[ENTRIES SHOWN — start]
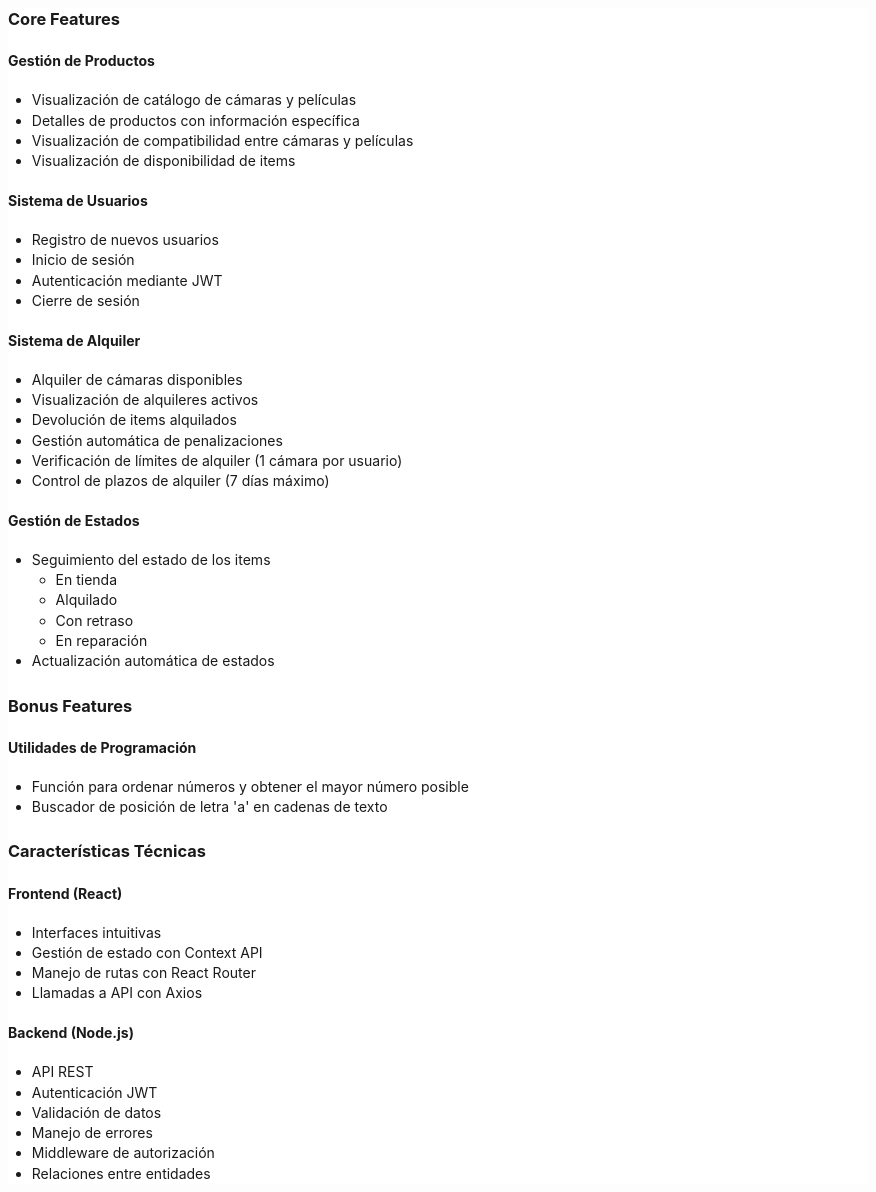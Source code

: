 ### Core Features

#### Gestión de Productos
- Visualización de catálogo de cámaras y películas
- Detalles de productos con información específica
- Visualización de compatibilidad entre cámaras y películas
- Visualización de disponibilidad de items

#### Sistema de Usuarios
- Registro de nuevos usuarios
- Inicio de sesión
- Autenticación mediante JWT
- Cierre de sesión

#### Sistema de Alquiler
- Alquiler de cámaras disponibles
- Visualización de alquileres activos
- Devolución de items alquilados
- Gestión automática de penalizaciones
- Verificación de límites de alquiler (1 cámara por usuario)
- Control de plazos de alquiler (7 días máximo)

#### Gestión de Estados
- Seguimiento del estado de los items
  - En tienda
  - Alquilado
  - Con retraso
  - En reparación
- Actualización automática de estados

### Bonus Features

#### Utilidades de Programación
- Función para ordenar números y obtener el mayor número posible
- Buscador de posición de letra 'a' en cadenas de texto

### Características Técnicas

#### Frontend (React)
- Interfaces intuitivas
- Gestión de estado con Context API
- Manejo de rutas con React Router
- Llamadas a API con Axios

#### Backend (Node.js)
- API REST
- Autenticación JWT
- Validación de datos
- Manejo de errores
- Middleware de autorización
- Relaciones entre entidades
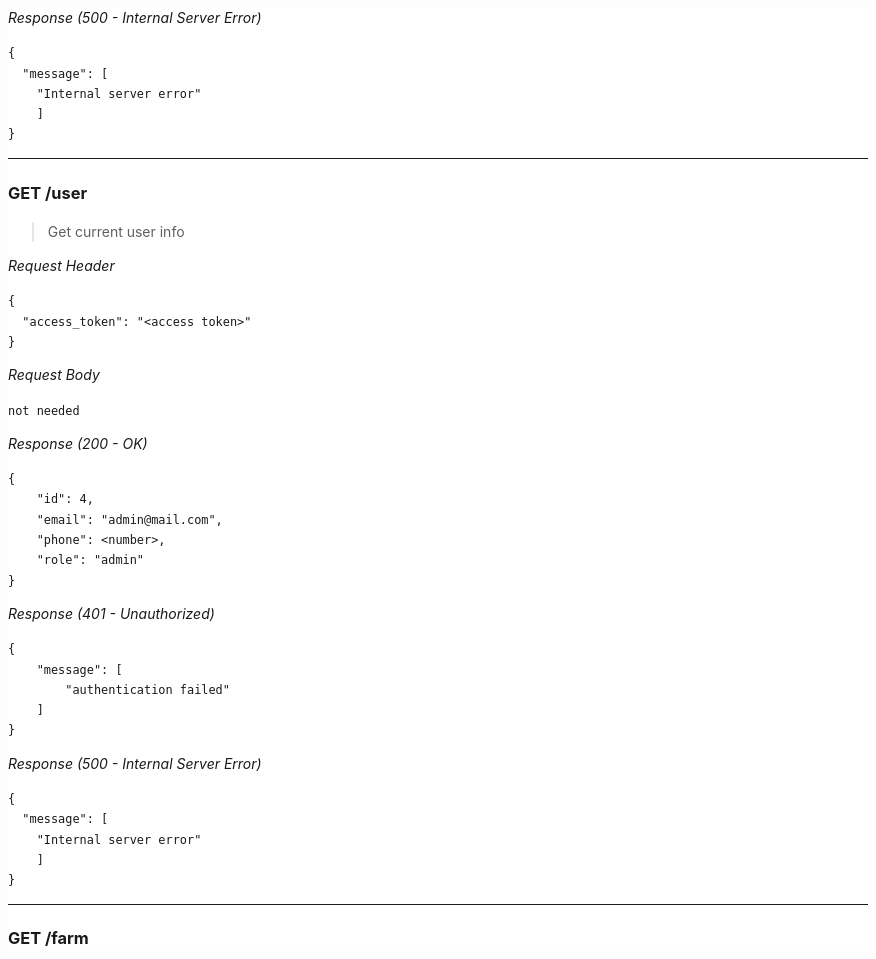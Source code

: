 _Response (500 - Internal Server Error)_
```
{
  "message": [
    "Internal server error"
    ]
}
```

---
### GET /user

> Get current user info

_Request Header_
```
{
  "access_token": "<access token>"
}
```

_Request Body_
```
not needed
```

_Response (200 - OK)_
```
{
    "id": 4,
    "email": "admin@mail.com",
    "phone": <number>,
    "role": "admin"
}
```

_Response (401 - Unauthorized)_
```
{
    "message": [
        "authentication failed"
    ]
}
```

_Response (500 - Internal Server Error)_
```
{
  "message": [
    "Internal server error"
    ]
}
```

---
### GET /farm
[ENTRIES SHOWN — finish]
**BRIEF**
From the entries above, copy out every line where the string "items" appears.

**YOUR RESPONSE**
- Visualización de disponibilidad de items
- Devolución de items alquilados
- Seguimiento del estado de los items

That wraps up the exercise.